What this task involves: From the entries below, please gather each line containing the string "into".

-- -- --

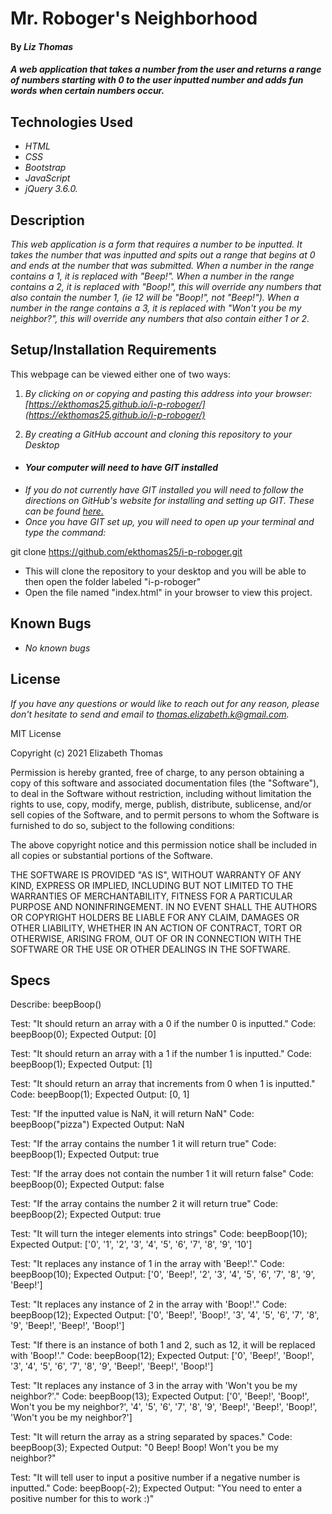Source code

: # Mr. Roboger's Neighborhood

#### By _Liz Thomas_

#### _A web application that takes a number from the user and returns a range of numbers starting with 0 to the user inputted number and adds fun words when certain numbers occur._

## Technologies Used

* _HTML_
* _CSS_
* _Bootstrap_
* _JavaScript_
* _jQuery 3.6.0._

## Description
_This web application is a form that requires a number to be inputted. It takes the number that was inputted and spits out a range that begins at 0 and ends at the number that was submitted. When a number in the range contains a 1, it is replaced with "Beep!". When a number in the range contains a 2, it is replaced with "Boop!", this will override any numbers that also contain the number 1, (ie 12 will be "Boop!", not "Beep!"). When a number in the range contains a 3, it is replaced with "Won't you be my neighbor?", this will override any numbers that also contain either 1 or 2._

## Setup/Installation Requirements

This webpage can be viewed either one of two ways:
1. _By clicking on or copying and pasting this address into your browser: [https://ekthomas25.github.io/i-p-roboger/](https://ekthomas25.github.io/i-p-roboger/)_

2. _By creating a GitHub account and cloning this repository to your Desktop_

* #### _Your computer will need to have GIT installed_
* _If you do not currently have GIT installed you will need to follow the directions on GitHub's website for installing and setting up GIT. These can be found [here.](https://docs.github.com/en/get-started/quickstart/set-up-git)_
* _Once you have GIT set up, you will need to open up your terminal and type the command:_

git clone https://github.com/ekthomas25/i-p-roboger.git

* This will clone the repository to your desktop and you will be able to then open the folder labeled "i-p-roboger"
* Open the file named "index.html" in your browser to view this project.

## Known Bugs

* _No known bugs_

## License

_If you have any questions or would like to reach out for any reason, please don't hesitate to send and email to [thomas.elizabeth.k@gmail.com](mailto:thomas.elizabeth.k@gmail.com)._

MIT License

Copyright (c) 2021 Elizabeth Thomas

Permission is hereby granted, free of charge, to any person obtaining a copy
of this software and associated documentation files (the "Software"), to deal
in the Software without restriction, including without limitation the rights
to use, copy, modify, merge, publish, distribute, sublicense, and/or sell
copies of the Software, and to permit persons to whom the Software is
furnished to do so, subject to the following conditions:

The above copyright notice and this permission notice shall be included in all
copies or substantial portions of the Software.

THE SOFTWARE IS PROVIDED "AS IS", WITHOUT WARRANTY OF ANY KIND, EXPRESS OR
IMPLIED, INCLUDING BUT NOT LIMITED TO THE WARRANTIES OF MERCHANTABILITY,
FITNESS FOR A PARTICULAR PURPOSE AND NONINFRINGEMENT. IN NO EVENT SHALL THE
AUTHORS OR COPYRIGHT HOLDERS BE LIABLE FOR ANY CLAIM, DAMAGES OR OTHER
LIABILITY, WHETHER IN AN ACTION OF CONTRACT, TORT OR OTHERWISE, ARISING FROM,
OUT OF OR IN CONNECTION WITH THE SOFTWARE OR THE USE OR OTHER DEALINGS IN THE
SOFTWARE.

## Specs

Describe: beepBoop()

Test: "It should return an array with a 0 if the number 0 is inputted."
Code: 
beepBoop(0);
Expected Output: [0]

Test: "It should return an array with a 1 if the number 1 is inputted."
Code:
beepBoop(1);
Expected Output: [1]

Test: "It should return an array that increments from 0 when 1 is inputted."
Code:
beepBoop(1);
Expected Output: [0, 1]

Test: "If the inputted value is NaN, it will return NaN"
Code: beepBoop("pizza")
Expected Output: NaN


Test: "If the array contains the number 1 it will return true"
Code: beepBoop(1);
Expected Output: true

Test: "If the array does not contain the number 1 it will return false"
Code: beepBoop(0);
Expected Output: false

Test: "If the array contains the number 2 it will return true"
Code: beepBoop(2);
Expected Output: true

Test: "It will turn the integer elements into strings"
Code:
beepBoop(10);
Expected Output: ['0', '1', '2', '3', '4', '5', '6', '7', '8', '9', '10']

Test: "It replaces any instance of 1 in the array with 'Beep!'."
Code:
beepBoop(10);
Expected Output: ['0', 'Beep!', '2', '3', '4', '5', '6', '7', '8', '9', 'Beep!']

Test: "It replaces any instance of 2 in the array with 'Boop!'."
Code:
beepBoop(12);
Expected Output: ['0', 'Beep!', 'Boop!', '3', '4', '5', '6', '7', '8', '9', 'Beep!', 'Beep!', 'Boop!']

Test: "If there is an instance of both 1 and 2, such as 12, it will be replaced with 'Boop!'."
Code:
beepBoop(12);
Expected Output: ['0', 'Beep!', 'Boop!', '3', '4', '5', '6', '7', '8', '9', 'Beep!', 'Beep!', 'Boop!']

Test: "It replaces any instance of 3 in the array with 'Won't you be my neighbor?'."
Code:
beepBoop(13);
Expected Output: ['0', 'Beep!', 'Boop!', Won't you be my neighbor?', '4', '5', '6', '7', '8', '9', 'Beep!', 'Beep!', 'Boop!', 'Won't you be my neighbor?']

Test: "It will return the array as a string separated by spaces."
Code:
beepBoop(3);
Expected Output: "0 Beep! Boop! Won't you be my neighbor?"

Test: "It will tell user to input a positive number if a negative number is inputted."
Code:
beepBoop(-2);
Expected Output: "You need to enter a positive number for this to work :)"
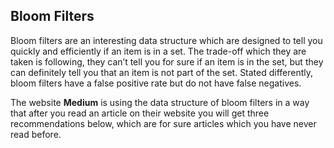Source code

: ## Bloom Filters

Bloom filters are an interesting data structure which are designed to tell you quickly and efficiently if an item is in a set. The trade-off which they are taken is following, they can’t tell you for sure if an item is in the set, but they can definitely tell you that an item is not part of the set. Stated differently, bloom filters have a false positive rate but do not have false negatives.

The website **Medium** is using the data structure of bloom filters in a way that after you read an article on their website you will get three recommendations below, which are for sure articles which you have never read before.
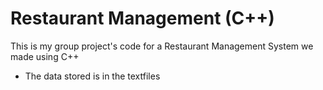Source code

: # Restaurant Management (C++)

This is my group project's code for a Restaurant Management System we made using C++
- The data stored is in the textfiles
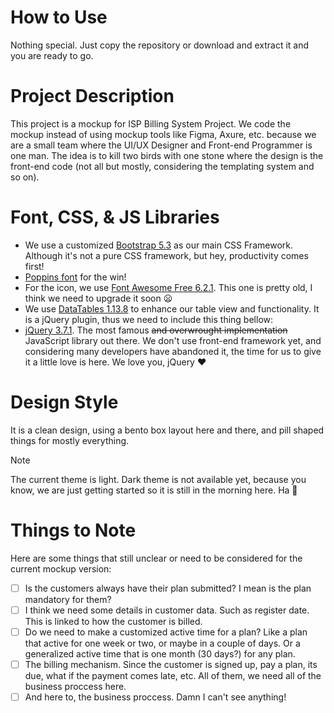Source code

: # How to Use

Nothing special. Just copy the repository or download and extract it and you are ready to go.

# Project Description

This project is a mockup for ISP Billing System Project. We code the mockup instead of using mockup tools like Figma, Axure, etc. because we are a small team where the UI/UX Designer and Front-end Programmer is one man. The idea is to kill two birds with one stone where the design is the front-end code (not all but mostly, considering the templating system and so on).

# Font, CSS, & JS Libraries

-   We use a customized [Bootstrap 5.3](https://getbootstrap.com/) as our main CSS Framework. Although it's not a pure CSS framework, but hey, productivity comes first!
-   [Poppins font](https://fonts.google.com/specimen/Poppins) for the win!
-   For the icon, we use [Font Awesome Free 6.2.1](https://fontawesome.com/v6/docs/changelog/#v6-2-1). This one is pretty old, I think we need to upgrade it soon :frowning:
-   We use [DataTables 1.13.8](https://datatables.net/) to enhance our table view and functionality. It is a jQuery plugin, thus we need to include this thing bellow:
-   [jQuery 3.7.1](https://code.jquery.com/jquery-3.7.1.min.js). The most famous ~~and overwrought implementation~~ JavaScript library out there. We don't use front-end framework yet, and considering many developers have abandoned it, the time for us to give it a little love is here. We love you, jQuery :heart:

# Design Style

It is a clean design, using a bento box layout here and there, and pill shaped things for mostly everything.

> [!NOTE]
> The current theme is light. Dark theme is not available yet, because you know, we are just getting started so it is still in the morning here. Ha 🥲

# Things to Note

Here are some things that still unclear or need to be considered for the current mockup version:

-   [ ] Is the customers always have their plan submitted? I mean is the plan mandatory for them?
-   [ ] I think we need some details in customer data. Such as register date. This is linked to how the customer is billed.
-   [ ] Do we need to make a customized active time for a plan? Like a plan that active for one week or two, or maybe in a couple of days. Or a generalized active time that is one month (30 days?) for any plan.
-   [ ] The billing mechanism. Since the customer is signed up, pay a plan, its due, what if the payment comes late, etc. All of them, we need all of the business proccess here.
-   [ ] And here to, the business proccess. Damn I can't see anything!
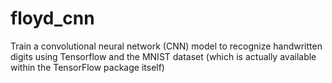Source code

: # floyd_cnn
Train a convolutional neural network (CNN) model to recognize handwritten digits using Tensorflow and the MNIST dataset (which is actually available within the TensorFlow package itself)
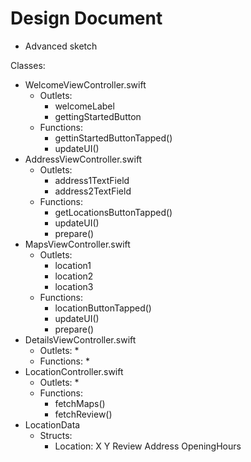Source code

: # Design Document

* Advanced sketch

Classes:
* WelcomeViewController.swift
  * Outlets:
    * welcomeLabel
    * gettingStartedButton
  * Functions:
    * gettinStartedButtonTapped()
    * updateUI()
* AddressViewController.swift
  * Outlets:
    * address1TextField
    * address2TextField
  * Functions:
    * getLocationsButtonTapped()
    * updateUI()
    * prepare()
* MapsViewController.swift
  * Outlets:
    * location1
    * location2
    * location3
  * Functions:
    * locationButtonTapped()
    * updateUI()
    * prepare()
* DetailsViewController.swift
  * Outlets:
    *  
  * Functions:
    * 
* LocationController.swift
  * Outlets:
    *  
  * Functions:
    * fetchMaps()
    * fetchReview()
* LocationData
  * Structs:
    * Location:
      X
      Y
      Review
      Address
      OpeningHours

-- -- --

Task solution:
1. _By clicking on or copying and pasting this address into your browser: [https://ekthomas25.github.io/i-p-roboger/](https://ekthomas25.github.io/i-p-roboger/)_
Test: "It will turn the integer elements into strings"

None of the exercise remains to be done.